“That’s a shame.”
My face fell. “And it’s my birthday in a few days. I was supposed to celebrate it there.”
“That’s a shame,” he said softly. “I mean, that really sucks.”
“It does.” I winced. A missed birthday wasn’t a big deal, and yet it was.
“Why didn’t you go ahead and go?” Kyle studied me. “I didn’t realize Mexico was closed to us. I see people posting from there all the same time on Instagram.”
“It’s not, it’s open. But ...” I touched the outside of my mask. “I got exposed to someone who has the virus. At least, I got an email from a dental surgery telling me that I did, and that I was sitting next to someone who later tested positive. I’m in quarantine for five more days.”
“Are you feeling okay?”
“Fine.” I held up a hand. “I don’t have any symptoms at all. I mean, not at all. I’ve been taking my temperature and checking. Not even a cough.”
“That’s good.”
“Of course, I might be asymptomatic. I might have it and not even realize it.” I stepped a little farther away. “And I mean, I don’t want you to get it. I don’t want you to get sick.”
“We both have on masks. I’m sure it’s okay.”
“What if it isn’t?”
He shrugged. “Then I guess we will find out.”
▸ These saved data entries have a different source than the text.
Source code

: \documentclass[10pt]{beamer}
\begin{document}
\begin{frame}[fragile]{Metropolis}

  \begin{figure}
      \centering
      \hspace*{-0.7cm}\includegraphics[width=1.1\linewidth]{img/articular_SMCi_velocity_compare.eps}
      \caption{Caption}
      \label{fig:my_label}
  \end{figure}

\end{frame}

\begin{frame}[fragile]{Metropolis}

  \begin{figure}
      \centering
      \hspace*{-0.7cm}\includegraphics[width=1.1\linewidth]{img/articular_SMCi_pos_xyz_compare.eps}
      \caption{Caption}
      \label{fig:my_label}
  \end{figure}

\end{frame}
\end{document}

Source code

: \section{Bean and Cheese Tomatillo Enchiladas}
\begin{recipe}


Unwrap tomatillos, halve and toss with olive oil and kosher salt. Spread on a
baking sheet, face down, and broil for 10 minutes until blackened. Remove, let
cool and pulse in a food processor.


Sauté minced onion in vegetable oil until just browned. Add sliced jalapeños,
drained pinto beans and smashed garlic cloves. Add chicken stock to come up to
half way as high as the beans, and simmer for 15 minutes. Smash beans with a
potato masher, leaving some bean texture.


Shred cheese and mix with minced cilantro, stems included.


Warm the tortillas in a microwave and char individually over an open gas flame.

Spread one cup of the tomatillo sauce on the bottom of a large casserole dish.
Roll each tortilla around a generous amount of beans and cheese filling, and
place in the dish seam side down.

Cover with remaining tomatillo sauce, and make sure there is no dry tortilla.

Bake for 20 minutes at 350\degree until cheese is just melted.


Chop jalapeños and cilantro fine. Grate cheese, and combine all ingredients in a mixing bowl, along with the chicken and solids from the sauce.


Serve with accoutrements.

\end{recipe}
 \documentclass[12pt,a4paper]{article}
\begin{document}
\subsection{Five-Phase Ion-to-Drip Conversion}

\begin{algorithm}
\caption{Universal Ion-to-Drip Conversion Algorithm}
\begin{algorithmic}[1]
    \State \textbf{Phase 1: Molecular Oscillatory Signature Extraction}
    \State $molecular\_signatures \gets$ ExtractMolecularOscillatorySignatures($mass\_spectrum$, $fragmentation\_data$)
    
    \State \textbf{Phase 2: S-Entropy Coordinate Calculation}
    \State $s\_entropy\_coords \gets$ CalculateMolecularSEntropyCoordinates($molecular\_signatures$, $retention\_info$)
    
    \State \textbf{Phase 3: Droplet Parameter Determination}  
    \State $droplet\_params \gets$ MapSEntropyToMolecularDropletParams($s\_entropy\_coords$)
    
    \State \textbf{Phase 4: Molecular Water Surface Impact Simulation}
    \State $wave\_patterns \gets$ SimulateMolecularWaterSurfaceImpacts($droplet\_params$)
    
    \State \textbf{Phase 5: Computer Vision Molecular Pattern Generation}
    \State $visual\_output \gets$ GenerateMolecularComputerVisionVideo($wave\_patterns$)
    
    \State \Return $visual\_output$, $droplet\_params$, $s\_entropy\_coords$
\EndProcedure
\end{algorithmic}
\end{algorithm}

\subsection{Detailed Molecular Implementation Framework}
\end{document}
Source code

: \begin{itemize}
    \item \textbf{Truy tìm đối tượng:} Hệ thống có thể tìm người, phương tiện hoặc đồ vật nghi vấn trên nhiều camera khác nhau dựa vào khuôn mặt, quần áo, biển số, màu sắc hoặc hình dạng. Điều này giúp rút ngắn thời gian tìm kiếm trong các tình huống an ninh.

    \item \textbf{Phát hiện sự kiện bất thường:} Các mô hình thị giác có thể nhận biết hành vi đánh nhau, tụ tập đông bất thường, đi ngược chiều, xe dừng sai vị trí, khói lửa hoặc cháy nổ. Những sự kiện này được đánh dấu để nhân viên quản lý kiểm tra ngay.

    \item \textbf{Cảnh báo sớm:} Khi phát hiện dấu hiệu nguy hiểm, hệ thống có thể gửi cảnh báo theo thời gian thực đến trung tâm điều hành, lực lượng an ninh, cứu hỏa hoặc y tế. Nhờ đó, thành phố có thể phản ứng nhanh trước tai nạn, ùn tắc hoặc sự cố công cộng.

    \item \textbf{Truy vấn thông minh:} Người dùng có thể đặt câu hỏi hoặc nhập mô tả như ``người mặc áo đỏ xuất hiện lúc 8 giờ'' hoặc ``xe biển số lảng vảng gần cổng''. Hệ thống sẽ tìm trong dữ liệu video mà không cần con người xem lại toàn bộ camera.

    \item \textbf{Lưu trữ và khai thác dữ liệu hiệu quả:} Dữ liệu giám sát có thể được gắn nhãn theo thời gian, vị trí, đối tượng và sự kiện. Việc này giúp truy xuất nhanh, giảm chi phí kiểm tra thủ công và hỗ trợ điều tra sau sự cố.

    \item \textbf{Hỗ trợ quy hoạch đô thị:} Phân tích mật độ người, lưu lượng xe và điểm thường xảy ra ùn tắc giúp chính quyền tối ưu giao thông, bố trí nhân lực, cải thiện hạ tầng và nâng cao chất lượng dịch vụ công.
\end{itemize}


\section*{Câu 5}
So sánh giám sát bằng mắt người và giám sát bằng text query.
“We will.” I sighed. “So even though I could probably go to Mexico once the quarantine ends, something about the trip didn’t feel right.”
“I guess that makes sense. One of the few things right now that probably does.” The two of us stared at each other for a long moment. Then finally, he held out the food. “I guess I should give you this. You’re probably hungry.”
“Thanks.” I took the boxes but made no move to close to the door. “Listen, I, um ... it was nice meeting you back on New Year’s Eve. That was a great party.”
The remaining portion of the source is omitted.